What is being asked »
Look through the lines below and extract each one that contains "formal".

BEGIN Provided data

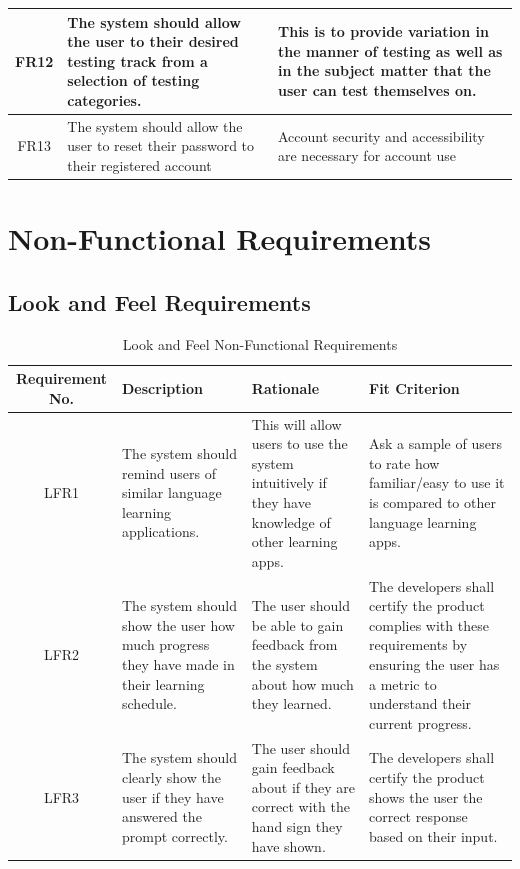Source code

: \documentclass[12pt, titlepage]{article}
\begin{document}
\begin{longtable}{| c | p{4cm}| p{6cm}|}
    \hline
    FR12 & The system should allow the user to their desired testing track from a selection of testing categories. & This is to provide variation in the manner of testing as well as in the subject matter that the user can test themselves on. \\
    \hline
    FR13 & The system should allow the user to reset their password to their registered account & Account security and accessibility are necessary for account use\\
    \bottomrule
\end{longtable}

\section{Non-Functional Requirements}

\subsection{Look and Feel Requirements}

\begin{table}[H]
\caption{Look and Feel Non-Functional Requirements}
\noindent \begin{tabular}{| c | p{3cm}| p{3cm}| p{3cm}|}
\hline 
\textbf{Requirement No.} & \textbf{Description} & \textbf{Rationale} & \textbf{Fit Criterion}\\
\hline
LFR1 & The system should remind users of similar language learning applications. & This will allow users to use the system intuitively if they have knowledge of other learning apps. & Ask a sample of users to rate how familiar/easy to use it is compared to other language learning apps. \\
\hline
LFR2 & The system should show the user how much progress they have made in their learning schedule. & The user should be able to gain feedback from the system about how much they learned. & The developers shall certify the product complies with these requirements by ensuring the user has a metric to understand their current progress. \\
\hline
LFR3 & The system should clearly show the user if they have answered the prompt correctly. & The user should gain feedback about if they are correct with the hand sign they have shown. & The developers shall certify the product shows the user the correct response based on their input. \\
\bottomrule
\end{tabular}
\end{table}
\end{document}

END Provided data
BEGIN Provided data

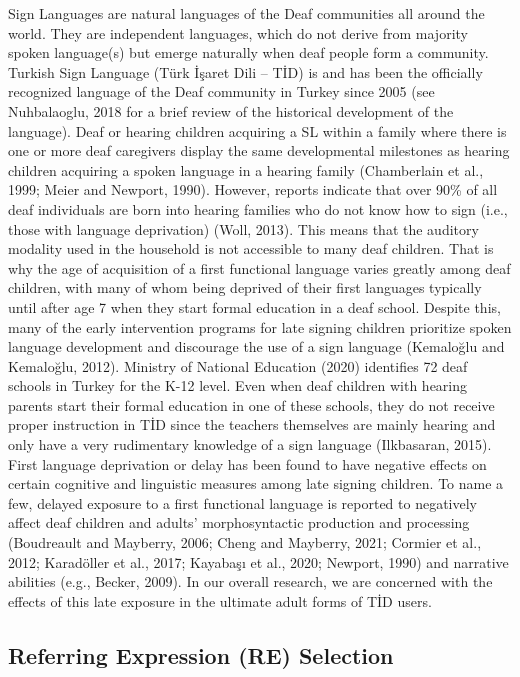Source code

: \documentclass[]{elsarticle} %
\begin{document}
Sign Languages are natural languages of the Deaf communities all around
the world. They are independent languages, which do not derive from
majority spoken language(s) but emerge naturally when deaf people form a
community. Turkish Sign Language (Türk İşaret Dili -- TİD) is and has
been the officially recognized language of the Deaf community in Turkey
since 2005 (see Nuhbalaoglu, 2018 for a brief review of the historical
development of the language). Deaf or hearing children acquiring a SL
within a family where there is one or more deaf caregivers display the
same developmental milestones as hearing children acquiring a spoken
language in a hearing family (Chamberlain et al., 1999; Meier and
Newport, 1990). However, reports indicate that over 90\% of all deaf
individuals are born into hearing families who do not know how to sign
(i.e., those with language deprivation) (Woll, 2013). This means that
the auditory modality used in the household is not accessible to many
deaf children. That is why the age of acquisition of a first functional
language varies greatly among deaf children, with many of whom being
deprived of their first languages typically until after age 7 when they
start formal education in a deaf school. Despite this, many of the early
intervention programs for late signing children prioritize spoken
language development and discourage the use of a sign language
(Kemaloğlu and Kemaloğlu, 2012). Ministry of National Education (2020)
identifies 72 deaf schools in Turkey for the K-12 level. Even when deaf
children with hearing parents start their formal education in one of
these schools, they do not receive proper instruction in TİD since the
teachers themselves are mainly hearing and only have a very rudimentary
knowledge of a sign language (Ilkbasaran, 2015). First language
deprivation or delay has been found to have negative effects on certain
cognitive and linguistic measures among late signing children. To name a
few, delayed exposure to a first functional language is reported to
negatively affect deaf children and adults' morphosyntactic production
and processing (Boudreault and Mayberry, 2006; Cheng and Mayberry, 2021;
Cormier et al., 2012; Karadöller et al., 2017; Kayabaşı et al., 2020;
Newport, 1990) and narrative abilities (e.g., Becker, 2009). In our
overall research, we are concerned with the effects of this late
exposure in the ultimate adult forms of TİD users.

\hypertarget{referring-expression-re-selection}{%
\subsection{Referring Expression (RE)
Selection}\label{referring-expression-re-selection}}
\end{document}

END Provided data
BEGIN Provided data

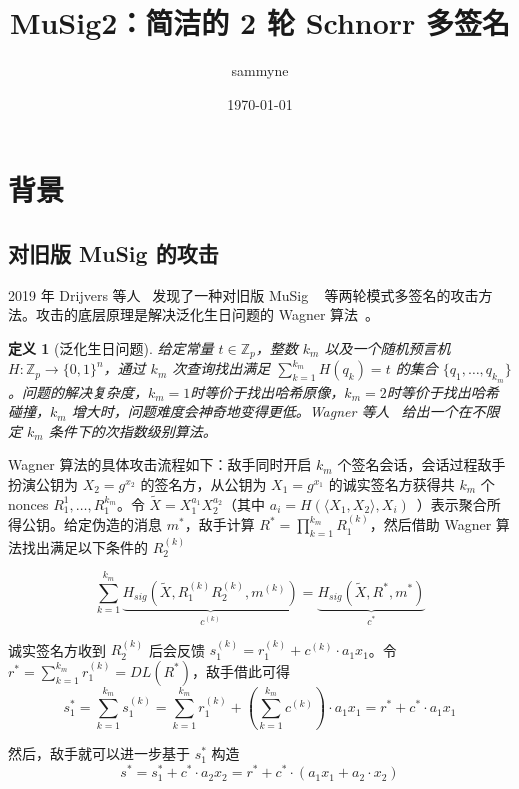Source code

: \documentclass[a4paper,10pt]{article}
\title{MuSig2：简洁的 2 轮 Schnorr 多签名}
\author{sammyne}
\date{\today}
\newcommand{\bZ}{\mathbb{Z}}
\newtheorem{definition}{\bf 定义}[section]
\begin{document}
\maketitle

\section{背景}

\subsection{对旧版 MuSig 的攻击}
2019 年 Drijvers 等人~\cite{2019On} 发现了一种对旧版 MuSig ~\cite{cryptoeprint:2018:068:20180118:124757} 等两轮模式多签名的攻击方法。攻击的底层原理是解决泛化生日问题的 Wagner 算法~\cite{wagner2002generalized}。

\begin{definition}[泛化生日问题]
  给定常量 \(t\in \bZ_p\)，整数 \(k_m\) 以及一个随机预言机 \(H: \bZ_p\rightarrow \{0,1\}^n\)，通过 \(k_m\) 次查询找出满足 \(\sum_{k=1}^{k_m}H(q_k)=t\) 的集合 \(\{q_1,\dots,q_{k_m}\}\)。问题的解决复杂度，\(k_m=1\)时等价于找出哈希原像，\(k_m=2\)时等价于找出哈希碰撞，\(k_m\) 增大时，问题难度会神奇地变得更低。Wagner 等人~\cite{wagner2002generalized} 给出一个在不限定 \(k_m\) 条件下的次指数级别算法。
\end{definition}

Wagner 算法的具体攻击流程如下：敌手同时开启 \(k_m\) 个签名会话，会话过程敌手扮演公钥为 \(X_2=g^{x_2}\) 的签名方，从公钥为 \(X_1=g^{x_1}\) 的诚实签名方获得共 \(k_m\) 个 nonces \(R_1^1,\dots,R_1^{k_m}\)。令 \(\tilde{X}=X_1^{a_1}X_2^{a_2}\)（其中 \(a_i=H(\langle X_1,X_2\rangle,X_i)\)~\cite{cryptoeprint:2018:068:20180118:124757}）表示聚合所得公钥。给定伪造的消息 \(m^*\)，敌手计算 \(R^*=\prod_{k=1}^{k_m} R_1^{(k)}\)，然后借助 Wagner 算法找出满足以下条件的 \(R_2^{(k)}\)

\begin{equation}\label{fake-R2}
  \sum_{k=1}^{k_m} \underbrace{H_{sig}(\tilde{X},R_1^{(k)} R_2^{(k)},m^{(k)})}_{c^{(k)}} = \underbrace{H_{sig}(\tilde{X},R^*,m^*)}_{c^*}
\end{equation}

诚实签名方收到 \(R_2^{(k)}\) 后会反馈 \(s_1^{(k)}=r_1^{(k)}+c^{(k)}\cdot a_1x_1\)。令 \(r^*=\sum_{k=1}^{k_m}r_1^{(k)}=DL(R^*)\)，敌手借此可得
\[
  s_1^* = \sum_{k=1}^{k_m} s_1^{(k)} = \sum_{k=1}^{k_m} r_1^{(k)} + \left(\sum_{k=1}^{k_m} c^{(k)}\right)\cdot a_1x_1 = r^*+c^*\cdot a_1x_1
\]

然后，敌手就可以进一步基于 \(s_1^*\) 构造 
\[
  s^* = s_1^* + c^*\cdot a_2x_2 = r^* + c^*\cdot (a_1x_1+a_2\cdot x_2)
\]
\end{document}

END Provided data

Your response »
start formal education in a deaf school. Despite this, many of the early
children with hearing parents start their formal education in one of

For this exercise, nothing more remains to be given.